(MATERIAL TO PROCESS)

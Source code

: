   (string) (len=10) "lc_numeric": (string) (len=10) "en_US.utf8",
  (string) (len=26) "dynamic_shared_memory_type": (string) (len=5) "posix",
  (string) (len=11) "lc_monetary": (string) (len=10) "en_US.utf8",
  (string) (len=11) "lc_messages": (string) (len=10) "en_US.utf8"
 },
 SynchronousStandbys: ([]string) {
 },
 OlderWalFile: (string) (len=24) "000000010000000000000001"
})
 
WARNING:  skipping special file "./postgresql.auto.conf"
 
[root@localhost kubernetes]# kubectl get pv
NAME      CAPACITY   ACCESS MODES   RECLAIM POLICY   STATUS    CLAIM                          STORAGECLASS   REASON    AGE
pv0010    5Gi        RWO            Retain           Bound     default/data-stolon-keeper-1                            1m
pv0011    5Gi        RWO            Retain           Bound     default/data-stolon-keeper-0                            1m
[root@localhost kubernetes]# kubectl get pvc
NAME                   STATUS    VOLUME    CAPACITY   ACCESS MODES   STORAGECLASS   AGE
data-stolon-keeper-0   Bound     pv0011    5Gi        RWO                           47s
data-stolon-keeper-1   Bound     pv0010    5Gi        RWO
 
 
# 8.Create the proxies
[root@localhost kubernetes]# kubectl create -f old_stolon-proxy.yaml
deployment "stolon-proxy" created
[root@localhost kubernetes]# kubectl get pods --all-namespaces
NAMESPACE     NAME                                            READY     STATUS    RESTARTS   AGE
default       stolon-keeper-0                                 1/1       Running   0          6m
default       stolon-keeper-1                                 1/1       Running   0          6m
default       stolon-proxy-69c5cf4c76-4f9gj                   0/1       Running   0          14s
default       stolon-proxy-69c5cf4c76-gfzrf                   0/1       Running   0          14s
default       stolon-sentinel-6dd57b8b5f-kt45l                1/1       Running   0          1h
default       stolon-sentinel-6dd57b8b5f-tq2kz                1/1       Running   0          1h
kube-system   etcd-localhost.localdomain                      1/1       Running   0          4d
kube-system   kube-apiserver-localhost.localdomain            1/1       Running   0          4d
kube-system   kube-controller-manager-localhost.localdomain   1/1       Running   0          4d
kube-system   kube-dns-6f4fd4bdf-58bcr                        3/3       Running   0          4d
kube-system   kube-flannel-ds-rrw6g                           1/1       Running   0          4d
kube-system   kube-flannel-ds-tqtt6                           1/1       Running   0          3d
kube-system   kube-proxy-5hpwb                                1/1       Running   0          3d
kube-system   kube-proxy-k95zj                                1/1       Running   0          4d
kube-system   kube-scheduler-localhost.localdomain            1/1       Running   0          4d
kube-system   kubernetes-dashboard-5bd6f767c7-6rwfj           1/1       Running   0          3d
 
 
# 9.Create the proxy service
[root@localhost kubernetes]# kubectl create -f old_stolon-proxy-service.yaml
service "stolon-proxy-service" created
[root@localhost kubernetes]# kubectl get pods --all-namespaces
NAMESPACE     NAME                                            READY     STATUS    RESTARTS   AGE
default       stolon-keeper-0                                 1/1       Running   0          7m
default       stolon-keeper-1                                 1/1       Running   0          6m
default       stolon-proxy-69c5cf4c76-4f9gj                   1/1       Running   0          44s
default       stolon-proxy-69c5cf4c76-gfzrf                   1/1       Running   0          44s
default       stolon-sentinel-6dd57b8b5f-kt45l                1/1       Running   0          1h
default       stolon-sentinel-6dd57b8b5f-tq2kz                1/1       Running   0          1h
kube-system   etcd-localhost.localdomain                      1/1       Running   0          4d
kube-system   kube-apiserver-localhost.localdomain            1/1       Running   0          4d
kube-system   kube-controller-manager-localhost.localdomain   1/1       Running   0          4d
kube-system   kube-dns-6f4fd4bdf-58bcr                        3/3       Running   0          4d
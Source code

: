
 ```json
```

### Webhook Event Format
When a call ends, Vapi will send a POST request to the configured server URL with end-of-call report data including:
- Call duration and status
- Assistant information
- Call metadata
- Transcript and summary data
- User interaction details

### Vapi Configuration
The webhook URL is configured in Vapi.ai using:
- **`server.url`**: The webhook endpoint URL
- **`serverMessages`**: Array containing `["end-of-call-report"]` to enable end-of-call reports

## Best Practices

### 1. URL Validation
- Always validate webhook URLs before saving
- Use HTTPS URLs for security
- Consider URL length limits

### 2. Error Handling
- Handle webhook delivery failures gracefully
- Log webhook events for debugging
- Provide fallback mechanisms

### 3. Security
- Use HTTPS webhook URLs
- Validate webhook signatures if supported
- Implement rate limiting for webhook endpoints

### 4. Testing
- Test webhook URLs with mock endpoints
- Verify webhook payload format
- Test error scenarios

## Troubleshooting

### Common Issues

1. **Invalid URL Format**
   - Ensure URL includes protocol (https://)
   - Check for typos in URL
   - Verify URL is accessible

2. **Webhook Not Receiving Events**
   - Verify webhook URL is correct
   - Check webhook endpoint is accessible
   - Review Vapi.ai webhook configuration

(End MATERIAL TO PROCESS)

■ ABOUT THIS TASK ■
Whatever else the listing above holds, retype exactly only the lines from the one containing "## Best Practices" to the one containing "- Validate webhook signatures if supported", both ends kept.

■ REPLY ■
## Best Practices

### 1. URL Validation
- Always validate webhook URLs before saving
- Use HTTPS URLs for security
- Consider URL length limits

### 2. Error Handling
- Handle webhook delivery failures gracefully
- Log webhook events for debugging
- Provide fallback mechanisms

### 3. Security
- Use HTTPS webhook URLs
- Validate webhook signatures if supported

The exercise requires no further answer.